Information supplied: Begin
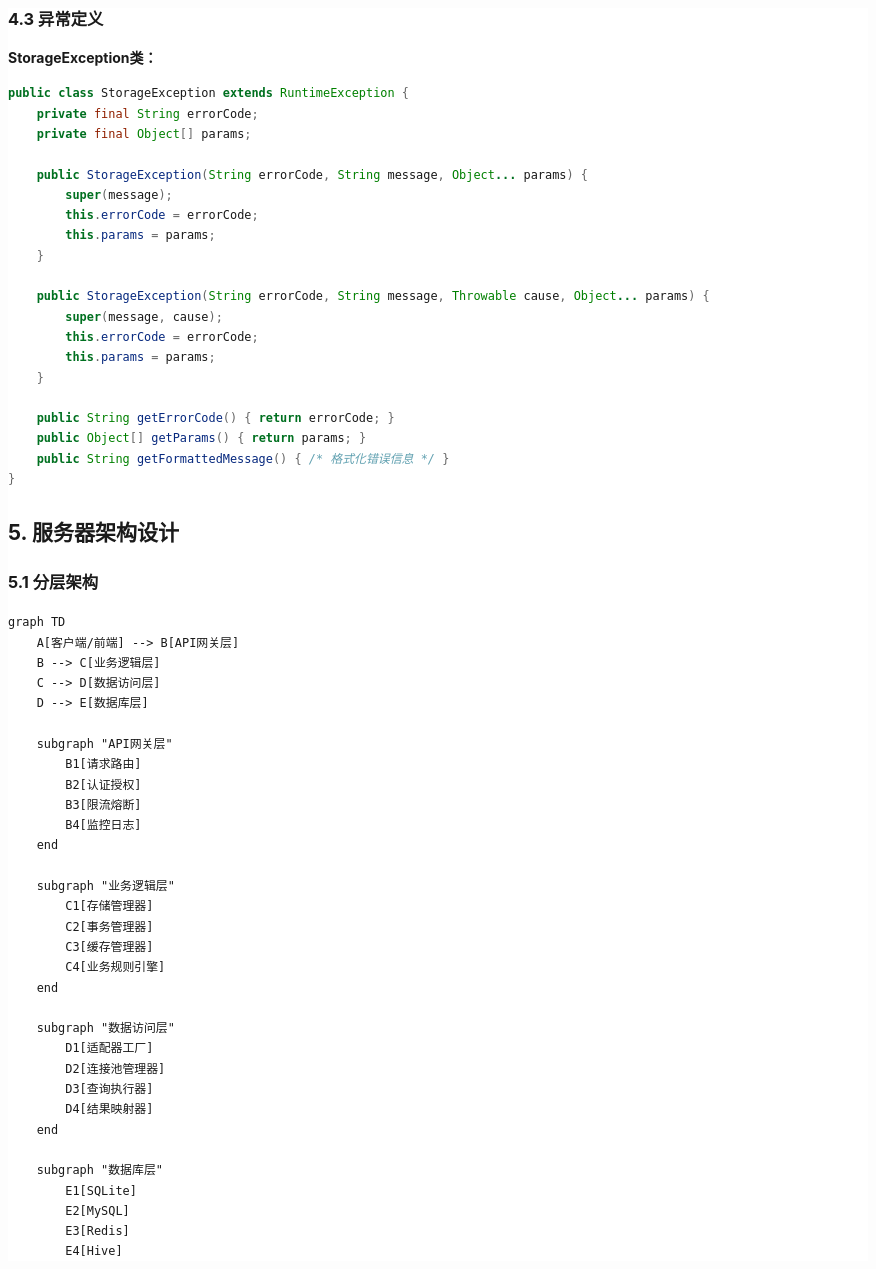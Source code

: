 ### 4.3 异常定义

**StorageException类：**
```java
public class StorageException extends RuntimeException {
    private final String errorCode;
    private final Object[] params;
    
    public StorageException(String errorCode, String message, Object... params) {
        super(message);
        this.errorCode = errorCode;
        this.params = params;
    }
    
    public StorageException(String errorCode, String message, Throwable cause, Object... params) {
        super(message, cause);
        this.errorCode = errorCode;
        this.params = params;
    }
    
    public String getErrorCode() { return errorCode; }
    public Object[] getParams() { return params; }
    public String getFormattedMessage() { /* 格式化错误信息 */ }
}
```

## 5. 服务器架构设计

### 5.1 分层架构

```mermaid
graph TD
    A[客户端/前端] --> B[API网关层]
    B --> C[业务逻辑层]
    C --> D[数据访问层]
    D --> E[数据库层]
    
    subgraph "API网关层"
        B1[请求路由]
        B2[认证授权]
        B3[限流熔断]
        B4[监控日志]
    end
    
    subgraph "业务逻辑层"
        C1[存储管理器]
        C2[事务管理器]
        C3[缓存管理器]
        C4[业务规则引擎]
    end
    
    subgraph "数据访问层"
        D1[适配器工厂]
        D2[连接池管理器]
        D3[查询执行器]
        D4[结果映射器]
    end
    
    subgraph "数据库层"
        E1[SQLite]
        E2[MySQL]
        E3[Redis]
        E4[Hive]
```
Information supplied: End
Information supplied: Begin
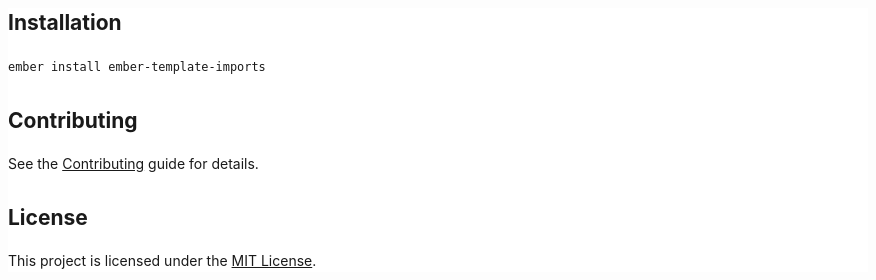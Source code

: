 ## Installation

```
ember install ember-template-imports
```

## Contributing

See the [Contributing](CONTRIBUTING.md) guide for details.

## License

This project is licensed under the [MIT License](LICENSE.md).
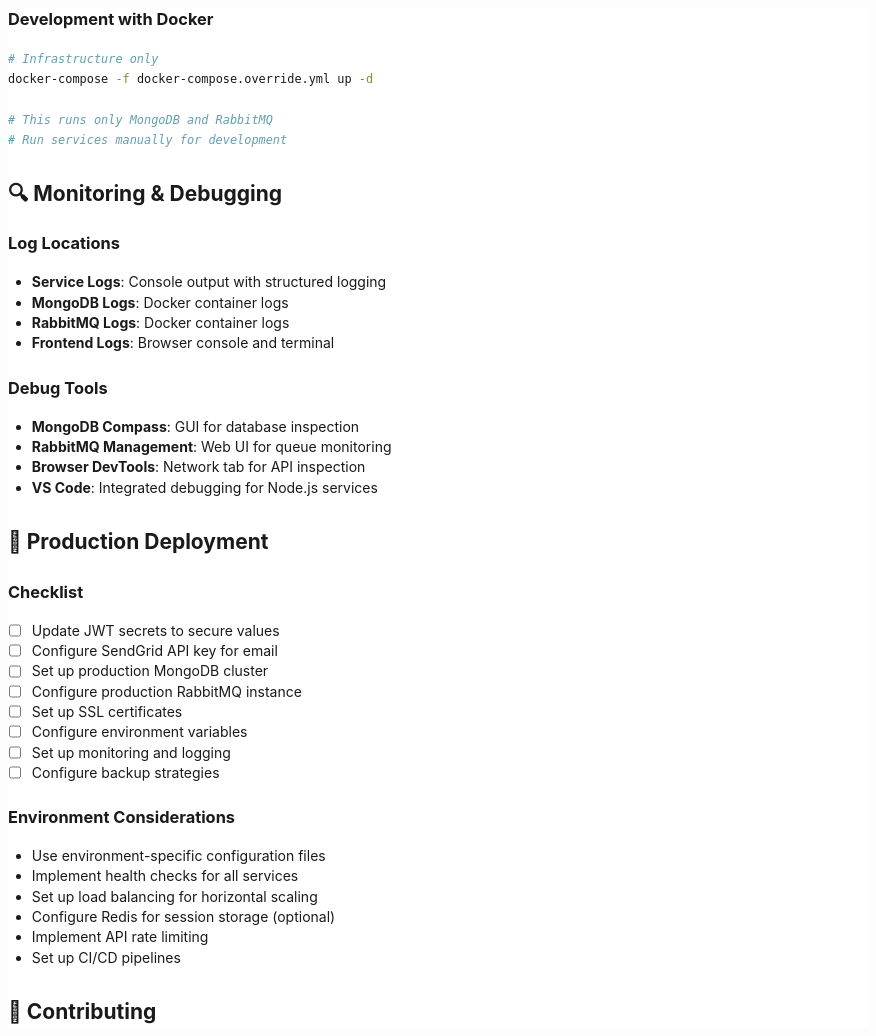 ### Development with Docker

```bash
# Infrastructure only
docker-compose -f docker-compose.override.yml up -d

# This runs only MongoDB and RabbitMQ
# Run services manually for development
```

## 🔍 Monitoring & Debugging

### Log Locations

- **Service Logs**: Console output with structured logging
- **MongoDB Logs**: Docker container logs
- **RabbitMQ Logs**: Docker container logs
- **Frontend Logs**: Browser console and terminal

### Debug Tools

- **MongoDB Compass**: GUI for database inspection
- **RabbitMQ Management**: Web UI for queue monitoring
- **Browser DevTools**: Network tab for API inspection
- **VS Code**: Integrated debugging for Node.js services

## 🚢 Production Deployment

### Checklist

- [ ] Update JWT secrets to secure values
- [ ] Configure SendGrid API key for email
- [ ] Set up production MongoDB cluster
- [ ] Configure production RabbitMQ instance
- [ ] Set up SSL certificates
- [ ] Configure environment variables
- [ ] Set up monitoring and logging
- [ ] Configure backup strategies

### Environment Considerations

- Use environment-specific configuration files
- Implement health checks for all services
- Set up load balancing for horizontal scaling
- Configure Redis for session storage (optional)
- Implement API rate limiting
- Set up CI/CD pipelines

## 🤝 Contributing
Information supplied: End
Information supplied: Begin
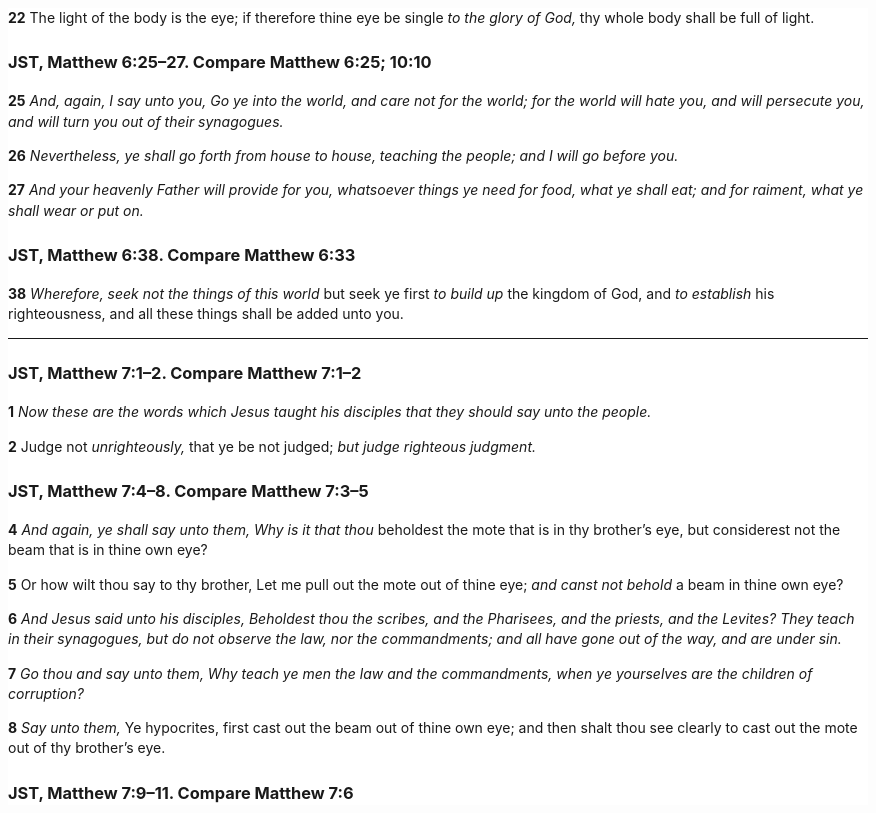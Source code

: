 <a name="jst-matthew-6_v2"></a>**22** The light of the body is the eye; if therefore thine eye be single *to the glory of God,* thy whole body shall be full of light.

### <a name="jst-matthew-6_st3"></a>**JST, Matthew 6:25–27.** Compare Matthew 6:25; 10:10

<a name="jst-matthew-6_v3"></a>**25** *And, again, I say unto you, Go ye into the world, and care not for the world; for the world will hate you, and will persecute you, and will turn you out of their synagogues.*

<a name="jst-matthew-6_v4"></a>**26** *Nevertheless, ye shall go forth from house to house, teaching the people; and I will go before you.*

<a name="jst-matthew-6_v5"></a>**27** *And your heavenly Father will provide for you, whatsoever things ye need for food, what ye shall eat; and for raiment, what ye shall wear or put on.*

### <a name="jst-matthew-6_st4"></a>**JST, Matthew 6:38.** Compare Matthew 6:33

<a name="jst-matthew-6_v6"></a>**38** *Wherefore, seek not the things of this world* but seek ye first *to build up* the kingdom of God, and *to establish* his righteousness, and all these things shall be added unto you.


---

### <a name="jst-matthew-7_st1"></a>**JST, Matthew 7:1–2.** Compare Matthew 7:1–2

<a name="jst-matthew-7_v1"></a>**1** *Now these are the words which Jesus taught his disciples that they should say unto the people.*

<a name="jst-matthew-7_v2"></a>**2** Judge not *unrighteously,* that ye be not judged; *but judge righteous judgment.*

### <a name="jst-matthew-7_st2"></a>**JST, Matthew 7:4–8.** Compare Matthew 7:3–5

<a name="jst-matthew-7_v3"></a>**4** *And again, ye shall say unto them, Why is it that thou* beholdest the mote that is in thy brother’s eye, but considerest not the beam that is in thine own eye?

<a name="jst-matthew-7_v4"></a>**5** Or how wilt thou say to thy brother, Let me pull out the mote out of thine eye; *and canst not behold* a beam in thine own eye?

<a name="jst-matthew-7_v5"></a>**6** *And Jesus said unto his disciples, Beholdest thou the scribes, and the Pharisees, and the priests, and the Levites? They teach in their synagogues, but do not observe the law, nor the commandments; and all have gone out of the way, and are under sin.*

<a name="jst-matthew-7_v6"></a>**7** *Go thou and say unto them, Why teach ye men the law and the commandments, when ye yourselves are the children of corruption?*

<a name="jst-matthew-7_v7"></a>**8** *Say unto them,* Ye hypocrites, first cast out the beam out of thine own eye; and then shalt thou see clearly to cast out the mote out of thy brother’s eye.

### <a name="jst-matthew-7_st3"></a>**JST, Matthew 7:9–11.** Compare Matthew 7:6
Information supplied: End
## About this task
Only the lines above that hold "things" are wanted. Show every one of them.

## Result of the exercise
<a name="jst-matthew-6_v5"></a>**27** *And your heavenly Father will provide for you, whatsoever things ye need for food, what ye shall eat; and for raiment, what ye shall wear or put on.*
<a name="jst-matthew-6_v6"></a>**38** *Wherefore, seek not the things of this world* but seek ye first *to build up* the kingdom of God, and *to establish* his righteousness, and all these things shall be added unto you.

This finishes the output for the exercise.